Change-Id: I9da66b915c5e9e9293fccfce92bef2434da1e430
Signed-off-by: Nicolas Toromanoff <nicolas.toromanoff@st.com>
Signed-off-by: Lionel Debieve <lionel.debieve@foss.st.com>

diff --git a/plat/st/stm32mp1/platform.mk b/plat/st/stm32mp1/platform.mk
index d4c596a..def5eae 100644
--- a/plat/st/stm32mp1/platform.mk
+++ b/plat/st/stm32mp1/platform.mk

@@ -18,6 +18,9 @@
 # If it is set to 0, then FIP is used
 STM32MP_USE_STM32IMAGE	?=	0
 
+TRUSTED_BOARD_BOOT	?=	0
+STM32MP_USE_EXTERNAL_HEAP ?=	0
+
 # Use secure library from the ROM code for authentication
 STM32MP_CRYPTO_ROM_LIB	?=	0
 
@@ -52,10 +55,19 @@
 endif
 
 ifeq ($(STM32MP13),1)
+# Will use SRAM2 as mbedtls heap
+STM32MP_USE_EXTERNAL_HEAP :=	1
+
 # DDR controller with single AXI port and 16-bit interface
 STM32MP_DDR_DUAL_AXI_PORT:=	0
 STM32MP_DDR_32BIT_INTERFACE:=	0
 
+ifeq (${TRUSTED_BOARD_BOOT},1)
+# PKA algo to include
+PKA_USE_NIST_P256	:=	1
+PKA_USE_BRAINPOOL_P256T1:=	1
+endif
+
 # STM32 image header version v2.0
 STM32_HEADER_VERSION_MAJOR:=	2
 STM32_HEADER_VERSION_MINOR:=	0
@@ -197,6 +209,11 @@
 $(eval $(call TOOL_ADD_PAYLOAD,${STM32MP_FW_CONFIG},--fw-config))

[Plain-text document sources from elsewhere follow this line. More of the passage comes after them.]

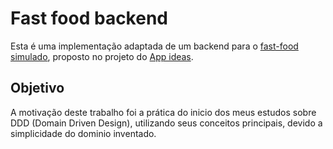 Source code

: # Fast food backend

Esta é uma implementação adaptada de um backend para o [fast-food simulado](https://github.com/florinpop17/app-ideas/blob/master/Projects/3-Advanced/FastFood-App.md), proposto no projeto do [App ideas](https://github.com/florinpop17/app-ideas).

## Objetivo

A motivação deste trabalho foi a prática do inicio dos meus estudos sobre DDD (Domain Driven Design), utilizando seus conceitos principais, devido a simplicidade do dominio inventado.
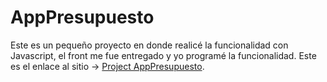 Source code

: # AppPresupuesto
Este es un pequeño proyecto en donde realicé la funcionalidad con Javascript, el front me fue entregado y yo programé la funcionalidad.
Este es el enlace al sitio -> [Project AppPresupuesto](https://mr-machine98.github.io/AppPresupuesto/).
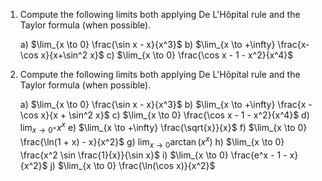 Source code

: 1. Compute the following limits both applying De L'Hôpital rule and the Taylor formula (when possible).

	a) $\lim_{x \to 0} \frac{\sin x - x}{x^3}$
	b) $\lim_{x \to +\infty} \frac{x-\cos x}{x+\sin^2 x}$
	c) $\lim_{x \to 0} \frac{\cos x - 1 - x^2}{x^4}$

2. Compute the following limits both applying De L'Hôpital rule and the Taylor formula (when possible).

	a) $\lim_{x \to 0} \frac{\sin x - x}{x^3}$
	b) $\lim_{x \to +\infty} \frac{x - \cos x}{x + \sin^2 x}$
	c) $\lim_{x \to 0} \frac{\cos x - 1 - x^2}{x^4}$
	d) $\lim_{x \to 0^+} x^x$
	e) $\lim_{x \to +\infty} \frac{\sqrt{x}}{x}$
	f) $\lim_{x \to 0} \frac{\ln(1 + x) - x}{x^2}$
	g) $\lim_{x \to 0} \arctan(x^x)$
	h) $\lim_{x \to 0} \frac{x^2 \sin \frac{1}{x}}{\sin x}$
	i) $\lim_{x \to 0} \frac{e^x - 1 - x}{x^2}$
	j) $\lim_{x \to 0} \frac{\ln(\cos x)}{x^2}$ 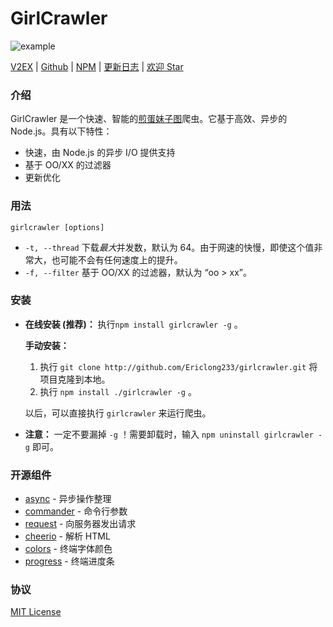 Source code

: # GirlCrawler

![example](https://raw.githubusercontent.com/Ericlong233/girlcrawler/master/res/example.png)

 [V2EX](https://www.v2ex.com/t/383493) | [Github](https://github.com/Ericlong233/girlcrawler) | [NPM](https://www.npmjs.com/package/girlcrawler) | [更新日志](https://github.com/Ericlong233/girlcrawler/blob/master/CHANGELOG.md) | [欢迎 Star](https://github.com/Ericlong233/girlcrawler)

### 介绍

GirlCrawler 是一个快速、智能的[煎蛋妹子图](http://jandan.net/ooxx)爬虫。它基于高效、异步的 Node.js。具有以下特性：

* 快速，由 Node.js 的异步 I/O 提供支持
* 基于 OO/XX 的过滤器
* 更新优化

### 用法

`girlcrawler [options]`

* `-t, --thread` 下载*最大*并发数，默认为 64。由于网速的快慢，即使这个值非常大，也可能不会有任何速度上的提升。
* `-f, --filter` 基于 OO/XX 的过滤器，默认为 “oo > xx”。

### 安装

* **在线安装 (推荐)：** 执行`npm install girlcrawler -g` 。

  **手动安装：**

  1. 执行 `git clone http://github.com/Ericlong233/girlcrawler.git` 将项目克隆到本地。
  2. 执行 `npm install ./girlcrawler -g` 。

  以后，可以直接执行 `girlcrawler` 来运行爬虫。

* **注意：** 一定不要漏掉 `-g` ！需要卸载时，输入 `npm uninstall girlcrawler -g` 即可。

### 开源组件

* [async](https://github.com/caolan/async) - 异步操作整理
* [commander](https://github.com/tj/commander.js/) - 命令行参数
* [request](https://github.com/request/request) - 向服务器发出请求
* [cheerio](https://github.com/cheeriojs/cheerio) - 解析 HTML
* [colors](https://github.com/Marak/colors.js) - 终端字体颜色
* [progress](https://github.com/visionmedia/node-progress) - 终端进度条

### 协议

[MIT License](https://github.com/Ericlong233/girlcrawler/blob/master/LICENSE)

 # Add the HW_CONFIG to FIP and specify the same to certtool
 $(eval $(call TOOL_ADD_PAYLOAD,${STM32MP_HW_CONFIG},--hw-config))
+ifeq ($(GENERATE_COT),1)
+STM32MP_CFG_CERT	:=	$(BUILD_PLAT)/stm32mp_cfg_cert.crt
+# Add the STM32MP_CFG_CERT to FIP and specify the same to certtool
+$(eval $(call TOOL_ADD_PAYLOAD,${STM32MP_CFG_CERT},--stm32mp-cfg-cert))
+endif
 ifeq ($(AARCH32_SP),sp_min)
 STM32MP_TOS_FW_CONFIG	:= $(addprefix ${BUILD_PLAT}/fdts/, $(patsubst %.dtb,%-bl32.dtb,$(DTB_FILE_NAME)))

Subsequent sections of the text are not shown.